You can't make the school give your DS intervention. You've tried and they won't. You either have to do some stuff yourself or move him.

Honestly, Miemohrs. I know this is stressful but how much of your child's life is going to be spent with you anxiously asking the same questions in different parts of Mumsnet when all people can say is 'that's terrible'?

pindorasbox Thu 12-Sep-13 11:09:01

Message withdrawn at poster's request.

AnotherStitchInTime Sat 31-Aug-13 17:29:33

I think that if you do not intend to move her from the school then a strongly worded complaint to the head/governors/education department/ombudsman (if all else fails) is in order.

The school doctor is not a specialist, the specialist has said she needs them. FGS kids are teased for all sorts of things, but if they need glasses then they need them, surely they don't take other children's prescription glasses away?

They sound like they are actively doing everything in their power to not support her and give her a statement. angry

The British Dyslexia Association helpline might be able to help you with fighting the 'system'. You need a paper trail and maybe even legal advice. There are some very knowledgeable parents on the special needs board here that might have more advice, you could also post in legal matters to see if anyone there has advice.

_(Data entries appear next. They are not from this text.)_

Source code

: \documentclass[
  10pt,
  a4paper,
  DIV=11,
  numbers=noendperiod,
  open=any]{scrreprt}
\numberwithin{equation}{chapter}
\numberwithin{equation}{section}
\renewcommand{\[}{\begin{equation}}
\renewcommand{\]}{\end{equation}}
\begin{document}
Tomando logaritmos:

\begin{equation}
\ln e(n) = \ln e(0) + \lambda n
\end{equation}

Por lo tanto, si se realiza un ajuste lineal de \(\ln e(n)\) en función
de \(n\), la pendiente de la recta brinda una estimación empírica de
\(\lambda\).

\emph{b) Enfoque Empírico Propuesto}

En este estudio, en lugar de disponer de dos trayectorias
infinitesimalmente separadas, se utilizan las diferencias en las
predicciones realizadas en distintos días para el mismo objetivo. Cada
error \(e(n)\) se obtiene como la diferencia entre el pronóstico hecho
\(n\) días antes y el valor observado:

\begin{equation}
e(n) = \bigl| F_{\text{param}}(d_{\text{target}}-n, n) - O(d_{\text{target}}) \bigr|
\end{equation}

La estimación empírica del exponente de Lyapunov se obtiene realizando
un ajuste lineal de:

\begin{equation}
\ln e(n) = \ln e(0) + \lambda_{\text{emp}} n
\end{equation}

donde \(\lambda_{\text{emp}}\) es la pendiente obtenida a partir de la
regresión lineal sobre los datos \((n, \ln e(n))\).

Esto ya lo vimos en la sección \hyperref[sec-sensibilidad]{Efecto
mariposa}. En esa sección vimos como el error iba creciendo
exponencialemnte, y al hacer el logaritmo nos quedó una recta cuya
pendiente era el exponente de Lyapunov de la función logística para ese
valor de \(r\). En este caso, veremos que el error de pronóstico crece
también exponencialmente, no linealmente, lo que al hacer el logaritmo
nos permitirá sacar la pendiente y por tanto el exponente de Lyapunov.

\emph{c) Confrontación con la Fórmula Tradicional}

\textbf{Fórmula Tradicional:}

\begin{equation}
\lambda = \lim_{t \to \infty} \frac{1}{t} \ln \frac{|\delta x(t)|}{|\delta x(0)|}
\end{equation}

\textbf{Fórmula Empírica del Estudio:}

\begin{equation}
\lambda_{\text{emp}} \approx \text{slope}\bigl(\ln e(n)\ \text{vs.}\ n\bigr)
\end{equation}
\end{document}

miemohrs Sat 31-Aug-13 17:12:12

Message withdrawn at poster's request.

Cheryzan Sat 31-Aug-13 09:34:00

Knowing she is dyslexic will help - so tell her she is. You don't need to pay an ed psych to tell her that. You can.

If she needs coloured overlays, can I recommend you play Engaging Eyes. It corrects convergence problems which may be the reason she needs coloured overlays.

hillian Sat 31-Aug-13 08:32:10

have you heard the term dual or multiple exceptionality (DME)? Its when a child is both gifted and has a learning disability.

AnotherStitchInTime Fri 30-Aug-13 23:21:20

Did they suggest different colour overlays for different tasks? If there is a particular colour that might be better for her you will be able to get glasses with a tinted lens.

TBH if the school is that un-supportive I would be looking to move her to one that can support her needs. A professional has decided use of overlays would be best for her. The school should be taking that advice and implementing it, every child matters should be part of their ethos.

miemohrs Fri 30-Aug-13 22:30:40

Message withdrawn at poster's request.

hillian Fri 30-Aug-13 22:15:03

have you considered dysgraphia? The type with spelling difficulties as well as handwriting difficulties.

HumphreyCobbler Fri 30-Aug-13 21:53:11

I would also send her to have an assessment with a behavioral optometrist to rule out any sight problems that could be hindering her work. I think this is well worth doing. She could have tracking or eye teaming problems that cause her immense strain when trying to read or write.